## What this task involves
Would you please print the data a second time, exactly as it stands?

*** Dataset Section Begins ***

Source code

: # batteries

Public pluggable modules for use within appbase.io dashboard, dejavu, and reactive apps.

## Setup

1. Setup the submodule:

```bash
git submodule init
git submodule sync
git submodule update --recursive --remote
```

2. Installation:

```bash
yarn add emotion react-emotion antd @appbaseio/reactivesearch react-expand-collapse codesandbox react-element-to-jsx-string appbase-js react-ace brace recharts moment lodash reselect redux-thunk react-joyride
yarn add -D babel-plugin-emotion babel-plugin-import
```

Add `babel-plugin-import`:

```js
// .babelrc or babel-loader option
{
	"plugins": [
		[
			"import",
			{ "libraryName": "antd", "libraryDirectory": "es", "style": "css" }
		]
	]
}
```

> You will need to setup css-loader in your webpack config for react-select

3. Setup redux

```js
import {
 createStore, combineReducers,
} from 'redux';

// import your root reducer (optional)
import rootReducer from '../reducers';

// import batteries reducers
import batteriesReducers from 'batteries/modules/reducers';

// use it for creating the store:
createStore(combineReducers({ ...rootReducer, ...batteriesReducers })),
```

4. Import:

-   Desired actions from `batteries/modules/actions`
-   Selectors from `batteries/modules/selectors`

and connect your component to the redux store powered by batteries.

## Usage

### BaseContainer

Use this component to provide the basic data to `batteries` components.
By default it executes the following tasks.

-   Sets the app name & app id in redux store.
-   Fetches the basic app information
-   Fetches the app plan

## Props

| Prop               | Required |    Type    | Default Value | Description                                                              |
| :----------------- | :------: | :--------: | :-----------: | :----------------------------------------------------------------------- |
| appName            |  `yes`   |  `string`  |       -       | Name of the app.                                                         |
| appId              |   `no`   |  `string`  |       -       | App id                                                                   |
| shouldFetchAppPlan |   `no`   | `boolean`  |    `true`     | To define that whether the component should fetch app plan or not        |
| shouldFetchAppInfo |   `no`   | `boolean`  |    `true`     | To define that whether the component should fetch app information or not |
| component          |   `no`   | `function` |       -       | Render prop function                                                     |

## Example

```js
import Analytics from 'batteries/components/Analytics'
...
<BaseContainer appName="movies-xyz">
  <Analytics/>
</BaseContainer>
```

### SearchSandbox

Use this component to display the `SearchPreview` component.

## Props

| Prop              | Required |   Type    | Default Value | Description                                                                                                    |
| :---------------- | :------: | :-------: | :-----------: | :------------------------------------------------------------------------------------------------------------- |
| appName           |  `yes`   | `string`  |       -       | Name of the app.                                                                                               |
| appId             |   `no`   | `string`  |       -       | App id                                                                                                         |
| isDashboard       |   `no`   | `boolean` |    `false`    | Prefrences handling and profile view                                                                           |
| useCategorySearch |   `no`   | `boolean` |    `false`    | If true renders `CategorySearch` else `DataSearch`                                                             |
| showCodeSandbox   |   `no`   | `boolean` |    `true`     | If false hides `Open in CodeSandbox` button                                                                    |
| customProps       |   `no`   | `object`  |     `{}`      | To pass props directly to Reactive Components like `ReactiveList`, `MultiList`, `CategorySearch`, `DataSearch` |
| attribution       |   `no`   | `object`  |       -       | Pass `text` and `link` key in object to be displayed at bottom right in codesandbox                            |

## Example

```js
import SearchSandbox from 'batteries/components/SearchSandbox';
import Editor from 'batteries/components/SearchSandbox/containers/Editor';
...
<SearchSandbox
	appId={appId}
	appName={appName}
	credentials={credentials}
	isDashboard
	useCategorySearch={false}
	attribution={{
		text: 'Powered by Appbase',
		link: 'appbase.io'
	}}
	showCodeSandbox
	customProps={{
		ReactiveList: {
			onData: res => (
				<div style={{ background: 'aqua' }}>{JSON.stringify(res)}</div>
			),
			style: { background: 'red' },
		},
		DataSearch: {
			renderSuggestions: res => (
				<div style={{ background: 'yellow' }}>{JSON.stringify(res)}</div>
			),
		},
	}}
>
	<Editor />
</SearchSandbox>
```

*** Dataset Section Ends ***

## Output for this task
Source code

: # batteries

Public pluggable modules for use within appbase.io dashboard, dejavu, and reactive apps.

## Setup

1. Setup the submodule:

```bash
git submodule init
git submodule sync
git submodule update --recursive --remote
```

2. Installation:

```bash
yarn add emotion react-emotion antd @appbaseio/reactivesearch react-expand-collapse codesandbox react-element-to-jsx-string appbase-js react-ace brace recharts moment lodash reselect redux-thunk react-joyride
yarn add -D babel-plugin-emotion babel-plugin-import
```

Add `babel-plugin-import`:

```js
// .babelrc or babel-loader option
{
	"plugins": [
		[
			"import",
			{ "libraryName": "antd", "libraryDirectory": "es", "style": "css" }
		]
	]
}
```

> You will need to setup css-loader in your webpack config for react-select

3. Setup redux

```js
import {
 createStore, combineReducers,
} from 'redux';

// import your root reducer (optional)
import rootReducer from '../reducers';

// import batteries reducers
import batteriesReducers from 'batteries/modules/reducers';

// use it for creating the store:
createStore(combineReducers({ ...rootReducer, ...batteriesReducers })),
```

4. Import:

-   Desired actions from `batteries/modules/actions`
-   Selectors from `batteries/modules/selectors`

and connect your component to the redux store powered by batteries.

## Usage

### BaseContainer

Use this component to provide the basic data to `batteries` components.
By default it executes the following tasks.

-   Sets the app name & app id in redux store.
-   Fetches the basic app information
-   Fetches the app plan

## Props

| Prop               | Required |    Type    | Default Value | Description                                                              |
| :----------------- | :------: | :--------: | :-----------: | :----------------------------------------------------------------------- |
| appName            |  `yes`   |  `string`  |       -       | Name of the app.                                                         |
| appId              |   `no`   |  `string`  |       -       | App id                                                                   |
| shouldFetchAppPlan |   `no`   | `boolean`  |    `true`     | To define that whether the component should fetch app plan or not        |
| shouldFetchAppInfo |   `no`   | `boolean`  |    `true`     | To define that whether the component should fetch app information or not |
| component          |   `no`   | `function` |       -       | Render prop function                                                     |

## Example

```js
import Analytics from 'batteries/components/Analytics'
...
<BaseContainer appName="movies-xyz">
  <Analytics/>
</BaseContainer>
```

### SearchSandbox

Use this component to display the `SearchPreview` component.

## Props

| Prop              | Required |   Type    | Default Value | Description                                                                                                    |
| :---------------- | :------: | :-------: | :-----------: | :------------------------------------------------------------------------------------------------------------- |
| appName           |  `yes`   | `string`  |       -       | Name of the app.                                                                                               |
| appId             |   `no`   | `string`  |       -       | App id                                                                                                         |
| isDashboard       |   `no`   | `boolean` |    `false`    | Prefrences handling and profile view                                                                           |
| useCategorySearch |   `no`   | `boolean` |    `false`    | If true renders `CategorySearch` else `DataSearch`                                                             |
| showCodeSandbox   |   `no`   | `boolean` |    `true`     | If false hides `Open in CodeSandbox` button                                                                    |
| customProps       |   `no`   | `object`  |     `{}`      | To pass props directly to Reactive Components like `ReactiveList`, `MultiList`, `CategorySearch`, `DataSearch` |
| attribution       |   `no`   | `object`  |       -       | Pass `text` and `link` key in object to be displayed at bottom right in codesandbox                            |

## Example

```js
import SearchSandbox from 'batteries/components/SearchSandbox';
import Editor from 'batteries/components/SearchSandbox/containers/Editor';
...
<SearchSandbox
	appId={appId}
	appName={appName}
	credentials={credentials}
	isDashboard
	useCategorySearch={false}
	attribution={{
		text: 'Powered by Appbase',
		link: 'appbase.io'
	}}
	showCodeSandbox
	customProps={{
		ReactiveList: {
			onData: res => (
				<div style={{ background: 'aqua' }}>{JSON.stringify(res)}</div>
			),
			style: { background: 'red' },
		},
		DataSearch: {
			renderSuggestions: res => (
				<div style={{ background: 'yellow' }}>{JSON.stringify(res)}</div>
			),
		},
	}}
>
	<Editor />
</SearchSandbox>
```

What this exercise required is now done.